### Exercise requirements
Retype the records below exactly as they appear.

### Information given
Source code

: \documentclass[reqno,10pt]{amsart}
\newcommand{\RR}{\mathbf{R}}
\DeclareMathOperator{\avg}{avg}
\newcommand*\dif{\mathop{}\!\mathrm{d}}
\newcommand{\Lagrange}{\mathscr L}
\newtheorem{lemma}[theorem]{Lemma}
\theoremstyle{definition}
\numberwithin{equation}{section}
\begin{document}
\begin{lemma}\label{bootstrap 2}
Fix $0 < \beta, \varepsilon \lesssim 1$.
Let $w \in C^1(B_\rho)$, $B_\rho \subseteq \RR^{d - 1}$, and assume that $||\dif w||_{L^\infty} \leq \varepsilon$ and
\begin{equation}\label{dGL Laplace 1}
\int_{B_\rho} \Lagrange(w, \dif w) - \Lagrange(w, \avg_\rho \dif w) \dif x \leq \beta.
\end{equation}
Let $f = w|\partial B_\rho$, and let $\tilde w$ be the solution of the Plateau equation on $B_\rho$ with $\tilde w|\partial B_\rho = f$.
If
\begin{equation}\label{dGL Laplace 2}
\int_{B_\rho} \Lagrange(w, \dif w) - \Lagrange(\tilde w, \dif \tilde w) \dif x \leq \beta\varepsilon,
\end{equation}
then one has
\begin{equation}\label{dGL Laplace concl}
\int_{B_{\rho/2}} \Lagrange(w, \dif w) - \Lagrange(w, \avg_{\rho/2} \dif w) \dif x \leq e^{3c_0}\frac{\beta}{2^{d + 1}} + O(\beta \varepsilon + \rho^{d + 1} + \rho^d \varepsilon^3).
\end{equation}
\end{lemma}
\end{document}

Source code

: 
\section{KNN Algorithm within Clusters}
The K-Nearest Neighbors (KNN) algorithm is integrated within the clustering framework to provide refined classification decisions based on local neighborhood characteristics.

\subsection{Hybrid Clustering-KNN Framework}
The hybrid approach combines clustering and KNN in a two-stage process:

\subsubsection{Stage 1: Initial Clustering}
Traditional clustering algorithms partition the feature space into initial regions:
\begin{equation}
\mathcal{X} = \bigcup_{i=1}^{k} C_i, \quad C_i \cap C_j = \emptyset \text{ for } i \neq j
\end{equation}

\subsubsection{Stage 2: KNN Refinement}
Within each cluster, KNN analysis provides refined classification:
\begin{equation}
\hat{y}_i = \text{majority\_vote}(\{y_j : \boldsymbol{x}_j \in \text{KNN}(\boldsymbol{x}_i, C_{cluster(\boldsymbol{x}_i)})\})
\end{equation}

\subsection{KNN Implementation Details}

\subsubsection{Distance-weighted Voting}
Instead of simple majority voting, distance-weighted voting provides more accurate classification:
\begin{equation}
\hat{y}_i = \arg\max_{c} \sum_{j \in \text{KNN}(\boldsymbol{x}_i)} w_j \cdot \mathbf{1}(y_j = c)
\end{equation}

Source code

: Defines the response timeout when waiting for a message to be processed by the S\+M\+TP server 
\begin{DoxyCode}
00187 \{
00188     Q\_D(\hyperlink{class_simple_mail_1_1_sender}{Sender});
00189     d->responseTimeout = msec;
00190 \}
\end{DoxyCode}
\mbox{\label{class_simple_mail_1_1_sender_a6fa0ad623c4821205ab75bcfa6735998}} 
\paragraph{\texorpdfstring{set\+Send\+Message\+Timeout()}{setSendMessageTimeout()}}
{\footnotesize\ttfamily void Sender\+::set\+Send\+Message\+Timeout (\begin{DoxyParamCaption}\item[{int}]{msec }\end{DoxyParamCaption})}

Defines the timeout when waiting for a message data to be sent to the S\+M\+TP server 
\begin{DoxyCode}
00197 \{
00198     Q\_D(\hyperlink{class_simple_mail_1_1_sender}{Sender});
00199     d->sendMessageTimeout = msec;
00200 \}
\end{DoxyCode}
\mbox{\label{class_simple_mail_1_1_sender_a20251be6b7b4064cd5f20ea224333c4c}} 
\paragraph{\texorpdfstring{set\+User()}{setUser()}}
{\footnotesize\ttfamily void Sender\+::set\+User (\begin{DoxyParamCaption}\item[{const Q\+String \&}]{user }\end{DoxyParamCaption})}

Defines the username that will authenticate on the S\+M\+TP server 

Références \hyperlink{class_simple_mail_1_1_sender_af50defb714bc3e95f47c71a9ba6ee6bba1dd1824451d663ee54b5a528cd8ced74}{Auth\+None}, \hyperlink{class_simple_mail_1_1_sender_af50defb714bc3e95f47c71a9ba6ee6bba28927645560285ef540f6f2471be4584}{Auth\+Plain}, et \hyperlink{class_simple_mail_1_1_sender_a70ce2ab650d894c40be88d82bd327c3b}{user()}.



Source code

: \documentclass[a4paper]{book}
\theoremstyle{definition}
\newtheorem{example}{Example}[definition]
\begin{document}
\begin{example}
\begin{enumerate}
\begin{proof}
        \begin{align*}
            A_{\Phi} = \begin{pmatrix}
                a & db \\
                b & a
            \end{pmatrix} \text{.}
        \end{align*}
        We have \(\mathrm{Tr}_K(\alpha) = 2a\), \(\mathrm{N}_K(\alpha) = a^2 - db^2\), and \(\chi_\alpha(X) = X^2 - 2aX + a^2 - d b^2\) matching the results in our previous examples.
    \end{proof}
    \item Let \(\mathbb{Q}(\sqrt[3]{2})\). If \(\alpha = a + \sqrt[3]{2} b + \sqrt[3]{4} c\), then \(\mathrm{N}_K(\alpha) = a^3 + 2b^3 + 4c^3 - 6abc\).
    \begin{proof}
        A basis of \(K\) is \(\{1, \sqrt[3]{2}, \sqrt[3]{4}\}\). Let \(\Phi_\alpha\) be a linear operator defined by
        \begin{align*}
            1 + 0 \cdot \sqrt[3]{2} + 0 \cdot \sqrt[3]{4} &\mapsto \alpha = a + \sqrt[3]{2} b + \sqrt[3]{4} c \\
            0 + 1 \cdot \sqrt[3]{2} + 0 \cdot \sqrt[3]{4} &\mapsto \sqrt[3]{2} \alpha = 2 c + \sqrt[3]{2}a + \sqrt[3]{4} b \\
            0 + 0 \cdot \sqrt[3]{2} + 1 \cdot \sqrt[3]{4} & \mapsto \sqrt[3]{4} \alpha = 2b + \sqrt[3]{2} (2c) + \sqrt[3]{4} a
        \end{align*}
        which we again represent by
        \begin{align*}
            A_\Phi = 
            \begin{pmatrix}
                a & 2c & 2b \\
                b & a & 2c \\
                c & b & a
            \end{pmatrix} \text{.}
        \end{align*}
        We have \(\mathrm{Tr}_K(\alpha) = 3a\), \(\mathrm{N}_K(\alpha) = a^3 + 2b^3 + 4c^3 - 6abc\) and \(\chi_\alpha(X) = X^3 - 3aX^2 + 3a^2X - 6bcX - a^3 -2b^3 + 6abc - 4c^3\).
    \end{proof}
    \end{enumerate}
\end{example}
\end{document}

### Result of this task
Source code

: \documentclass[reqno,10pt]{amsart}
\newcommand{\RR}{\mathbf{R}}
\DeclareMathOperator{\avg}{avg}
\newcommand*\dif{\mathop{}\!\mathrm{d}}
\newcommand{\Lagrange}{\mathscr L}
\newtheorem{lemma}[theorem]{Lemma}
\theoremstyle{definition}
\numberwithin{equation}{section}
\begin{document}
\begin{lemma}\label{bootstrap 2}
Fix $0 < \beta, \varepsilon \lesssim 1$.
Let $w \in C^1(B_\rho)$, $B_\rho \subseteq \RR^{d - 1}$, and assume that $||\dif w||_{L^\infty} \leq \varepsilon$ and
\begin{equation}\label{dGL Laplace 1}
\int_{B_\rho} \Lagrange(w, \dif w) - \Lagrange(w, \avg_\rho \dif w) \dif x \leq \beta.
\end{equation}
Let $f = w|\partial B_\rho$, and let $\tilde w$ be the solution of the Plateau equation on $B_\rho$ with $\tilde w|\partial B_\rho = f$.
If
\begin{equation}\label{dGL Laplace 2}
\int_{B_\rho} \Lagrange(w, \dif w) - \Lagrange(\tilde w, \dif \tilde w) \dif x \leq \beta\varepsilon,
\end{equation}
then one has
\begin{equation}\label{dGL Laplace concl}
\int_{B_{\rho/2}} \Lagrange(w, \dif w) - \Lagrange(w, \avg_{\rho/2} \dif w) \dif x \leq e^{3c_0}\frac{\beta}{2^{d + 1}} + O(\beta \varepsilon + \rho^{d + 1} + \rho^d \varepsilon^3).
\end{equation}
\end{lemma}
\end{document}

Source code

: 
\section{KNN Algorithm within Clusters}
The K-Nearest Neighbors (KNN) algorithm is integrated within the clustering framework to provide refined classification decisions based on local neighborhood characteristics.

\subsection{Hybrid Clustering-KNN Framework}
The hybrid approach combines clustering and KNN in a two-stage process:

\subsubsection{Stage 1: Initial Clustering}
Traditional clustering algorithms partition the feature space into initial regions:
\begin{equation}
\mathcal{X} = \bigcup_{i=1}^{k} C_i, \quad C_i \cap C_j = \emptyset \text{ for } i \neq j
\end{equation}

\subsubsection{Stage 2: KNN Refinement}
Within each cluster, KNN analysis provides refined classification:
\begin{equation}
\hat{y}_i = \text{majority\_vote}(\{y_j : \boldsymbol{x}_j \in \text{KNN}(\boldsymbol{x}_i, C_{cluster(\boldsymbol{x}_i)})\})
\end{equation}

\subsection{KNN Implementation Details}

\subsubsection{Distance-weighted Voting}
Instead of simple majority voting, distance-weighted voting provides more accurate classification:
\begin{equation}
\hat{y}_i = \arg\max_{c} \sum_{j \in \text{KNN}(\boldsymbol{x}_i)} w_j \cdot \mathbf{1}(y_j = c)
\end{equation}

Source code

: Defines the response timeout when waiting for a message to be processed by the S\+M\+TP server 
\begin{DoxyCode}
00187 \{
00188     Q\_D(\hyperlink{class_simple_mail_1_1_sender}{Sender});
00189     d->responseTimeout = msec;
00190 \}
\end{DoxyCode}
\mbox{\label{class_simple_mail_1_1_sender_a6fa0ad623c4821205ab75bcfa6735998}} 
\paragraph{\texorpdfstring{set\+Send\+Message\+Timeout()}{setSendMessageTimeout()}}
{\footnotesize\ttfamily void Sender\+::set\+Send\+Message\+Timeout (\begin{DoxyParamCaption}\item[{int}]{msec }\end{DoxyParamCaption})}

Defines the timeout when waiting for a message data to be sent to the S\+M\+TP server 
\begin{DoxyCode}
00197 \{
00198     Q\_D(\hyperlink{class_simple_mail_1_1_sender}{Sender});
00199     d->sendMessageTimeout = msec;
00200 \}
\end{DoxyCode}
\mbox{\label{class_simple_mail_1_1_sender_a20251be6b7b4064cd5f20ea224333c4c}} 
\paragraph{\texorpdfstring{set\+User()}{setUser()}}
{\footnotesize\ttfamily void Sender\+::set\+User (\begin{DoxyParamCaption}\item[{const Q\+String \&}]{user }\end{DoxyParamCaption})}

Defines the username that will authenticate on the S\+M\+TP server 

Références \hyperlink{class_simple_mail_1_1_sender_af50defb714bc3e95f47c71a9ba6ee6bba1dd1824451d663ee54b5a528cd8ced74}{Auth\+None}, \hyperlink{class_simple_mail_1_1_sender_af50defb714bc3e95f47c71a9ba6ee6bba28927645560285ef540f6f2471be4584}{Auth\+Plain}, et \hyperlink{class_simple_mail_1_1_sender_a70ce2ab650d894c40be88d82bd327c3b}{user()}.



Source code

: \documentclass[a4paper]{book}
\theoremstyle{definition}
\newtheorem{example}{Example}[definition]
\begin{document}
\begin{example}
\begin{enumerate}
\begin{proof}
        \begin{align*}
            A_{\Phi} = \begin{pmatrix}
                a & db \\
                b & a
            \end{pmatrix} \text{.}
        \end{align*}
        We have \(\mathrm{Tr}_K(\alpha) = 2a\), \(\mathrm{N}_K(\alpha) = a^2 - db^2\), and \(\chi_\alpha(X) = X^2 - 2aX + a^2 - d b^2\) matching the results in our previous examples.
    \end{proof}
    \item Let \(\mathbb{Q}(\sqrt[3]{2})\). If \(\alpha = a + \sqrt[3]{2} b + \sqrt[3]{4} c\), then \(\mathrm{N}_K(\alpha) = a^3 + 2b^3 + 4c^3 - 6abc\).
    \begin{proof}
        A basis of \(K\) is \(\{1, \sqrt[3]{2}, \sqrt[3]{4}\}\). Let \(\Phi_\alpha\) be a linear operator defined by
        \begin{align*}
            1 + 0 \cdot \sqrt[3]{2} + 0 \cdot \sqrt[3]{4} &\mapsto \alpha = a + \sqrt[3]{2} b + \sqrt[3]{4} c \\
            0 + 1 \cdot \sqrt[3]{2} + 0 \cdot \sqrt[3]{4} &\mapsto \sqrt[3]{2} \alpha = 2 c + \sqrt[3]{2}a + \sqrt[3]{4} b \\
            0 + 0 \cdot \sqrt[3]{2} + 1 \cdot \sqrt[3]{4} & \mapsto \sqrt[3]{4} \alpha = 2b + \sqrt[3]{2} (2c) + \sqrt[3]{4} a
        \end{align*}
        which we again represent by
        \begin{align*}
            A_\Phi = 
            \begin{pmatrix}
                a & 2c & 2b \\
                b & a & 2c \\
                c & b & a
            \end{pmatrix} \text{.}
        \end{align*}
        We have \(\mathrm{Tr}_K(\alpha) = 3a\), \(\mathrm{N}_K(\alpha) = a^3 + 2b^3 + 4c^3 - 6abc\) and \(\chi_\alpha(X) = X^3 - 3aX^2 + 3a^2X - 6bcX - a^3 -2b^3 + 6abc - 4c^3\).
    \end{proof}
    \end{enumerate}
\end{example}
\end{document}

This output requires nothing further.